##### Material for the task
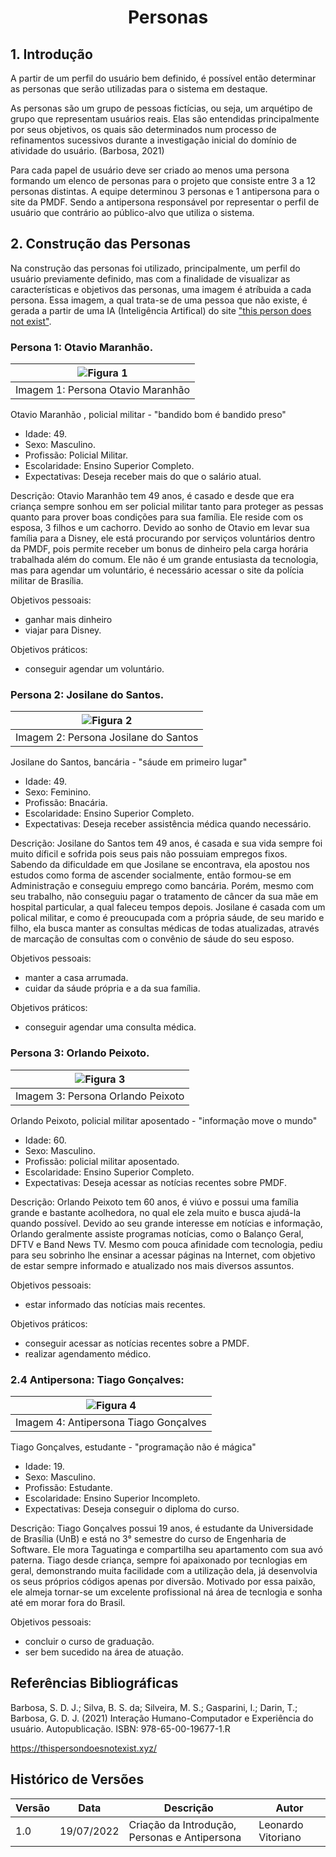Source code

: # <center> Personas 

## 1. Introdução

A partir de um perfil do usuário bem definido, é possível então determinar as personas que serão utilizadas
para o sistema em destaque.

As personas são um grupo de pessoas fictícias, ou seja, um arquétipo de grupo que representam usuários reais.
Elas são entendidas principalmente por seus objetivos, os quais são determinados num processo de refinamentos sucessivos durante a investigação inicial do domínio de atividade do usuário. (Barbosa, 2021)

Para cada papel de usuário deve ser criado ao menos uma persona formando um elenco de personas para o projeto que consiste entre 3 a 12 personas distintas. A equipe determinou 3 personas e 1 antipersona para o site da PMDF. Sendo a antipersona responsável por representar o perfil de usuário que contrário ao público-alvo que utiliza o sistema.

## 2. Construção das Personas

Na construção das personas foi utilizado, principalmente, um perfil do usuário previamente definido, mas com a finalidade de visualizar as características e objetivos das personas, uma imagem é atríbuida a cada persona. Essa imagem, a qual trata-se de uma pessoa que não existe, é gerada a partir de uma IA (Inteligência Artifical) do site ["this person does not exist"](https://thispersondoesnotexist.xyz/).

### Persona 1: Otavio Maranhão.

<div style="text-align:center">

| ![Figura 1](../_media/ihc-persona1.jpg) |
| :-------------------------------------: |
|    Imagem 1: Persona Otavio Maranhão    |

</div>

Otavio Maranhão , policial militar - "bandido bom é bandido preso"

- Idade: 49.
- Sexo: Masculino.
- Profissão: Policial Militar.
- Escolaridade: Ensino Superior Completo.
- Expectativas: Deseja receber mais do que o salário atual.

Descrição: Otavio Maranhão tem 49 anos, é casado e desde que era criança sempre sonhou em ser policial militar tanto para proteger as pessas quanto para prover boas condições para sua família. Ele reside com os esposa, 3 filhos e um cachorro. Devido ao sonho de Otavio em levar sua família para a Disney, ele está procurando por serviços voluntários dentro da PMDF, pois permite receber um bonus de dinheiro pela carga horária trabalhada além do comum. Ele não é um grande entusiasta da tecnologia, mas para agendar um voluntário, é necessário acessar o site da polícia militar de Brasília.

Objetivos pessoais:

- ganhar mais dinheiro
- viajar para Disney.

Objetivos práticos:

- conseguir agendar um voluntário.

### Persona 2: Josilane do Santos.

<div style="text-align:center">

| ![Figura 2](../_media/ihc-persona2.jpg) |
| :-------------------------------------: |
|  Imagem 2: Persona Josilane do Santos   |

</div>

Josilane do Santos, bancária - "sáude em primeiro lugar"

- Idade: 49.
- Sexo: Feminino.
- Profissão: Bnacária.
- Escolaridade: Ensino Superior Completo.
- Expectativas: Deseja receber assistência médica quando necessário.

Descrição: Josilane do Santos tem 49 anos, é casada e sua vida sempre foi muito díficil e sofrida pois seus pais não possuiam empregos fixos. Sabendo da dificuldade em que Josilane se encontrava, ela apostou nos estudos como forma de ascender socialmente, então formou-se em Administração e conseguiu emprego como bancária. Porém, mesmo com seu trabalho, não conseguiu pagar o tratamento de câncer da sua mãe em hospital particular, a qual faleceu tempos depois. Josilane é casada com um polical militar, e como é preoucupada com a própria sáude, de seu marido e filho, ela busca manter as consultas médicas de todas atualizadas, através de marcação de consultas com o convênio de sáude do seu esposo.

Objetivos pessoais:

- manter a casa arrumada.
- cuidar da sáude própria e a da sua família.

Objetivos práticos:

- conseguir agendar uma consulta médica.

### Persona 3: Orlando Peixoto.

<div style="text-align:center">

| ![Figura 3](../_media/ihc-persona3.jpg) |
| :-------------------------------------: |
|    Imagem 3: Persona Orlando Peixoto    |

</div>

Orlando Peixoto, policial militar aposentado - "informação move o mundo"

- Idade: 60.
- Sexo: Masculino.
- Profissão: policial militar aposentado.
- Escolaridade: Ensino Superior Completo.
- Expectativas: Deseja acessar as notícias recentes sobre PMDF.

Descrição: Orlando Peixoto tem 60 anos, é viúvo e possui uma família grande e bastante acolhedora, no qual ele zela muito e busca ajudá-la quando possível. Devido ao seu grande interesse em notícias e informação, Orlando geralmente assiste programas notícias, como o Balanço Geral, DFTV e Band News TV. Mesmo com pouca afinidade com tecnologia, pediu para seu sobrinho lhe ensinar a acessar páginas na Internet, com objetivo de estar sempre informado e atualizado nos mais diversos assuntos.

Objetivos pessoais:

- estar informado das notícias mais recentes.

Objetivos práticos:

- conseguir acessar as notícias recentes sobre a PMDF.
- realizar agendamento médico.

### 2.4 Antipersona: Tiago Gonçalves:

| ![Figura 4](../_media/ihc-antipersona.jpg) |
| :----------------------------------------: |
|   Imagem 4: Antipersona Tiago Gonçalves    |

Tiago Gonçalves, estudante - "programação não é mágica"

- Idade: 19.
- Sexo: Masculino.
- Profissão: Estudante.
- Escolaridade: Ensino Superior Incompleto.
- Expectativas: Deseja conseguir o diploma do curso.

Descrição: Tiago Gonçalves possui 19 anos, é estudante da Universidade de Brasília (UnB) e está no 3° semestre do curso de Engenharia de Software. Ele mora Taguatinga e compartilha seu apartamento com sua avó paterna. Tiago desde criança, sempre foi apaixonado por tecnlogias em geral, demonstrando muita facilidade com a utilização dela, já desenvolvia os seus próprios códigos apenas por diversão. Motivado por essa paixão, ele almeja tornar-se um excelente profissional ná área de tecnlogia e sonha até em morar fora do Brasil.

Objetivos pessoais:

- concluir o curso de graduação.
- ser bem sucedido na área de atuação.

## Referências Bibliográficas

Barbosa, S. D. J.; Silva, B. S. da; Silveira, M. S.; Gasparini, I.; Darin, T.; Barbosa, G. D. J. (2021)
Interação Humano-Computador e Experiência do usuário. Autopublicação. ISBN: 978-65-00-19677-1.R

https://thispersondoesnotexist.xyz/

## Histórico de Versões

| Versão | Data       | Descrição                                     | Autor              |
| ------ | ---------- | --------------------------------------------- | ------------------ |
| 1.0    | 19/07/2022 | Criação da Introdução, Personas e Antipersona | Leonardo Vitoriano |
##########
# Problem requirements
Repeat exactly, please: transcribe each entry and leave out the pictures.

# Worked solution
Source code

: # <center> Personas 

## 1. Introdução

A partir de um perfil do usuário bem definido, é possível então determinar as personas que serão utilizadas
para o sistema em destaque.

As personas são um grupo de pessoas fictícias, ou seja, um arquétipo de grupo que representam usuários reais.
Elas são entendidas principalmente por seus objetivos, os quais são determinados num processo de refinamentos sucessivos durante a investigação inicial do domínio de atividade do usuário. (Barbosa, 2021)

Para cada papel de usuário deve ser criado ao menos uma persona formando um elenco de personas para o projeto que consiste entre 3 a 12 personas distintas. A equipe determinou 3 personas e 1 antipersona para o site da PMDF. Sendo a antipersona responsável por representar o perfil de usuário que contrário ao público-alvo que utiliza o sistema.

## 2. Construção das Personas

Na construção das personas foi utilizado, principalmente, um perfil do usuário previamente definido, mas com a finalidade de visualizar as características e objetivos das personas, uma imagem é atríbuida a cada persona. Essa imagem, a qual trata-se de uma pessoa que não existe, é gerada a partir de uma IA (Inteligência Artifical) do site ["this person does not exist"](https://thispersondoesnotexist.xyz/).

### Persona 1: Otavio Maranhão.

<div style="text-align:center">

| ![Figura 1](../_media/ihc-persona1.jpg) |
| :-------------------------------------: |
|    Imagem 1: Persona Otavio Maranhão    |

</div>

Otavio Maranhão , policial militar - "bandido bom é bandido preso"

- Idade: 49.
- Sexo: Masculino.
- Profissão: Policial Militar.
- Escolaridade: Ensino Superior Completo.
- Expectativas: Deseja receber mais do que o salário atual.

Descrição: Otavio Maranhão tem 49 anos, é casado e desde que era criança sempre sonhou em ser policial militar tanto para proteger as pessas quanto para prover boas condições para sua família. Ele reside com os esposa, 3 filhos e um cachorro. Devido ao sonho de Otavio em levar sua família para a Disney, ele está procurando por serviços voluntários dentro da PMDF, pois permite receber um bonus de dinheiro pela carga horária trabalhada além do comum. Ele não é um grande entusiasta da tecnologia, mas para agendar um voluntário, é necessário acessar o site da polícia militar de Brasília.

Objetivos pessoais:

- ganhar mais dinheiro
- viajar para Disney.

Objetivos práticos:

- conseguir agendar um voluntário.

### Persona 2: Josilane do Santos.

<div style="text-align:center">

| ![Figura 2](../_media/ihc-persona2.jpg) |
| :-------------------------------------: |
|  Imagem 2: Persona Josilane do Santos   |

</div>

Josilane do Santos, bancária - "sáude em primeiro lugar"

- Idade: 49.
- Sexo: Feminino.
- Profissão: Bnacária.
- Escolaridade: Ensino Superior Completo.
- Expectativas: Deseja receber assistência médica quando necessário.

Descrição: Josilane do Santos tem 49 anos, é casada e sua vida sempre foi muito díficil e sofrida pois seus pais não possuiam empregos fixos. Sabendo da dificuldade em que Josilane se encontrava, ela apostou nos estudos como forma de ascender socialmente, então formou-se em Administração e conseguiu emprego como bancária. Porém, mesmo com seu trabalho, não conseguiu pagar o tratamento de câncer da sua mãe em hospital particular, a qual faleceu tempos depois. Josilane é casada com um polical militar, e como é preoucupada com a própria sáude, de seu marido e filho, ela busca manter as consultas médicas de todas atualizadas, através de marcação de consultas com o convênio de sáude do seu esposo.

Objetivos pessoais:

- manter a casa arrumada.
- cuidar da sáude própria e a da sua família.

Objetivos práticos:

- conseguir agendar uma consulta médica.

### Persona 3: Orlando Peixoto.

<div style="text-align:center">

| ![Figura 3](../_media/ihc-persona3.jpg) |
| :-------------------------------------: |
|    Imagem 3: Persona Orlando Peixoto    |

</div>

Orlando Peixoto, policial militar aposentado - "informação move o mundo"

- Idade: 60.
- Sexo: Masculino.
- Profissão: policial militar aposentado.
- Escolaridade: Ensino Superior Completo.
- Expectativas: Deseja acessar as notícias recentes sobre PMDF.

Descrição: Orlando Peixoto tem 60 anos, é viúvo e possui uma família grande e bastante acolhedora, no qual ele zela muito e busca ajudá-la quando possível. Devido ao seu grande interesse em notícias e informação, Orlando geralmente assiste programas notícias, como o Balanço Geral, DFTV e Band News TV. Mesmo com pouca afinidade com tecnologia, pediu para seu sobrinho lhe ensinar a acessar páginas na Internet, com objetivo de estar sempre informado e atualizado nos mais diversos assuntos.

Objetivos pessoais:

- estar informado das notícias mais recentes.

Objetivos práticos:

- conseguir acessar as notícias recentes sobre a PMDF.
- realizar agendamento médico.

### 2.4 Antipersona: Tiago Gonçalves:

| ![Figura 4](../_media/ihc-antipersona.jpg) |
| :----------------------------------------: |
|   Imagem 4: Antipersona Tiago Gonçalves    |

Tiago Gonçalves, estudante - "programação não é mágica"

- Idade: 19.
- Sexo: Masculino.
- Profissão: Estudante.
- Escolaridade: Ensino Superior Incompleto.
- Expectativas: Deseja conseguir o diploma do curso.

Descrição: Tiago Gonçalves possui 19 anos, é estudante da Universidade de Brasília (UnB) e está no 3° semestre do curso de Engenharia de Software. Ele mora Taguatinga e compartilha seu apartamento com sua avó paterna. Tiago desde criança, sempre foi apaixonado por tecnlogias em geral, demonstrando muita facilidade com a utilização dela, já desenvolvia os seus próprios códigos apenas por diversão. Motivado por essa paixão, ele almeja tornar-se um excelente profissional ná área de tecnlogia e sonha até em morar fora do Brasil.

Objetivos pessoais:

- concluir o curso de graduação.
- ser bem sucedido na área de atuação.

## Referências Bibliográficas

Barbosa, S. D. J.; Silva, B. S. da; Silveira, M. S.; Gasparini, I.; Darin, T.; Barbosa, G. D. J. (2021)
Interação Humano-Computador e Experiência do usuário. Autopublicação. ISBN: 978-65-00-19677-1.R

https://thispersondoesnotexist.xyz/

## Histórico de Versões

| Versão | Data       | Descrição                                     | Autor              |
| ------ | ---------- | --------------------------------------------- | ------------------ |
| 1.0    | 19/07/2022 | Criação da Introdução, Personas e Antipersona | Leonardo Vitoriano |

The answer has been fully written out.